Но я бы все равно за всем этим ему не доверился, когда бы в самом начале мой Следователь по особо важным делам, подполковник Пахомов, в сердцах не обругал Адвоката:

– Какой он адвокат?! Где это ваша супруга, Марья Васильевна, откопала… такого… такое?.. – Он затруднился с эпитетом, но красноречиво поморщился:

– Есть ли допуск? Никто и не знает… в юридических кругах. Непопулярен. Нужно еще проверить. И почему-то, между нами, опять еврей? На мой вкус… лучше бы… вместе, подумав, порассмотрев, мы с вами подыскали другого, настоящего защитника… А?

Прекрасный знак. Рекомендация. Если в КГБ недовольны – такого только и брать. Кое-чему, на ошибках, я с ними уже научился… В адвокаты? При чем тут?.. Ах, да, с Адвокатом накануне суда, в те редкие, сумеречные встречи наедине, когда не ясно, кто кого больше боится, я ли Адвоката, Адвокат ли меня, мы, вроде бы, наконец, поладили в цене – на признании невиновности, которое в следственном деле уже лежало за мной серебряной монеткой, а он сперва не решался к ней притронуться и все оспаривал эти копейки, пока я не уперся и не сказал, озлясь, что уж лучше откажусь от его защиты, если на то пошло, и он, как-то сникнув, разом согласился. Естественно, на процессе не мог он и заикнуться, что подопечный его невиновен; не мог он также вдаваться в оценки и в анализ подсудных произведений, что грозило бы ему самому переселиться на нашу скамью; но подмахивать обвинению, как это давно повелось у нас, он тоже сумел избежать и, ни с кем не споря, в одиночестве, в презираемом, танцевальном искусстве Адвоката, старался руками держать свое бескровное, перевернутое лицо. И я не в претензии…

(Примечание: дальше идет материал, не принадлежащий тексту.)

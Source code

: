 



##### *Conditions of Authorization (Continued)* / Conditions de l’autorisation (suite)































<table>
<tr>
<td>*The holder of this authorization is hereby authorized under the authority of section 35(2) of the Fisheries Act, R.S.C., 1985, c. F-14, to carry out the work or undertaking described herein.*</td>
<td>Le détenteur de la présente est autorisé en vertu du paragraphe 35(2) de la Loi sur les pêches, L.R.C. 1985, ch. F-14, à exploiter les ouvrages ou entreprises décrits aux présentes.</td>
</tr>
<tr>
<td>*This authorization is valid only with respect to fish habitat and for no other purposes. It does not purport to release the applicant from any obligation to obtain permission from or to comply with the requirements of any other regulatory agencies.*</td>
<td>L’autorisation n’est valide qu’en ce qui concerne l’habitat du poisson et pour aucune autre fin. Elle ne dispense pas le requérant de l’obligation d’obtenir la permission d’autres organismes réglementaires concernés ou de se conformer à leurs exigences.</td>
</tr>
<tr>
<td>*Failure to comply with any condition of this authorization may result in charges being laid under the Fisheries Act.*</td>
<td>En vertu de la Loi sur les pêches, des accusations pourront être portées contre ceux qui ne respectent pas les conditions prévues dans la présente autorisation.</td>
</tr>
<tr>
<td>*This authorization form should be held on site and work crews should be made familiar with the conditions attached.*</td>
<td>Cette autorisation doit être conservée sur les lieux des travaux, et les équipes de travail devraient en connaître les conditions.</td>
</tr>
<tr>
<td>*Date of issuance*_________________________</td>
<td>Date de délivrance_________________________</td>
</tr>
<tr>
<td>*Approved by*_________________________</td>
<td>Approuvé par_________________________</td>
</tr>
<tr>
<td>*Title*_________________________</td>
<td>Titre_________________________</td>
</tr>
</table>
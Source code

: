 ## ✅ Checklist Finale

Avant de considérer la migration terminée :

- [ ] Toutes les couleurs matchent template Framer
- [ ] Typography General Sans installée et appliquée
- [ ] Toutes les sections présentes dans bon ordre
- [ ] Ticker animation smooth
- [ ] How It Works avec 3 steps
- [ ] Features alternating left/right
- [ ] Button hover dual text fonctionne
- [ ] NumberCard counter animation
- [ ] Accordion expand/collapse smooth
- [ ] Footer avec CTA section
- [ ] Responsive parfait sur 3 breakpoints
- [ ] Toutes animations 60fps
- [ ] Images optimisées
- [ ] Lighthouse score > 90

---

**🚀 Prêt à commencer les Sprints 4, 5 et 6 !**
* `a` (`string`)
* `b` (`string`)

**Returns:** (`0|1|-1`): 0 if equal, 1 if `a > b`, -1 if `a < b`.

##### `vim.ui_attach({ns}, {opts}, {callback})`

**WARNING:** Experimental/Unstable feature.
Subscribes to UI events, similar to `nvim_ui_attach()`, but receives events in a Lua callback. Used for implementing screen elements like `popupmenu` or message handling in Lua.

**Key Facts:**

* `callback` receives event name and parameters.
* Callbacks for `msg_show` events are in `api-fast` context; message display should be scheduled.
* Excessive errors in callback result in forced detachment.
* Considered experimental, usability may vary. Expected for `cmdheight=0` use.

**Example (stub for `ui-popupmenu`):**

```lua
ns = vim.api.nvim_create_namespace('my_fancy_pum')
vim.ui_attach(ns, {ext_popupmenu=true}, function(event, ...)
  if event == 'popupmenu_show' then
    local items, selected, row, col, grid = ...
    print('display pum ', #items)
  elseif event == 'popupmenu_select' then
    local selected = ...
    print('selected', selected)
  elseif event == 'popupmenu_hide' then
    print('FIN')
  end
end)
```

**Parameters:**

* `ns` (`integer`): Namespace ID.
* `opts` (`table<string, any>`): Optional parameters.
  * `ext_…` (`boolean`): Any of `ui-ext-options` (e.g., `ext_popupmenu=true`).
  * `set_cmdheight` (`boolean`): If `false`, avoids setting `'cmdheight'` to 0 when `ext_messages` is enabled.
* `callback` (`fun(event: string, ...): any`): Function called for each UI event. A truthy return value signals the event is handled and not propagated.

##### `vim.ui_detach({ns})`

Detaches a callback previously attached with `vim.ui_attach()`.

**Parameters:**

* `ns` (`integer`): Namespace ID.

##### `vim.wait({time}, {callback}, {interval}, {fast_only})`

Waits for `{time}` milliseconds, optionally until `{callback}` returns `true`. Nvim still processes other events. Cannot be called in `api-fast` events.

Один только зуб, в общем-то, у меня остался на Адвоката. Да и тот прорезался позже, через несколько дней, когда я узнал с опозданием, что наш судебный процесс, оказывается, параллельно освещался в газетах, о чем Адвокат почему-то все это время умалчивал. Возможно, он дал подписку и опасался подслушиванья? Но ведь не о помощи речь, не о добрых откликах с воли сюда, за камень, на остров, где все произрастает в извращенном образе, процеженное через вещего Следователя по особо важным делам. Речь о советской печати, доступной каждому, где вас уже мешают с говном, и чего было, спрашивается, утаивать от меня Адвокату?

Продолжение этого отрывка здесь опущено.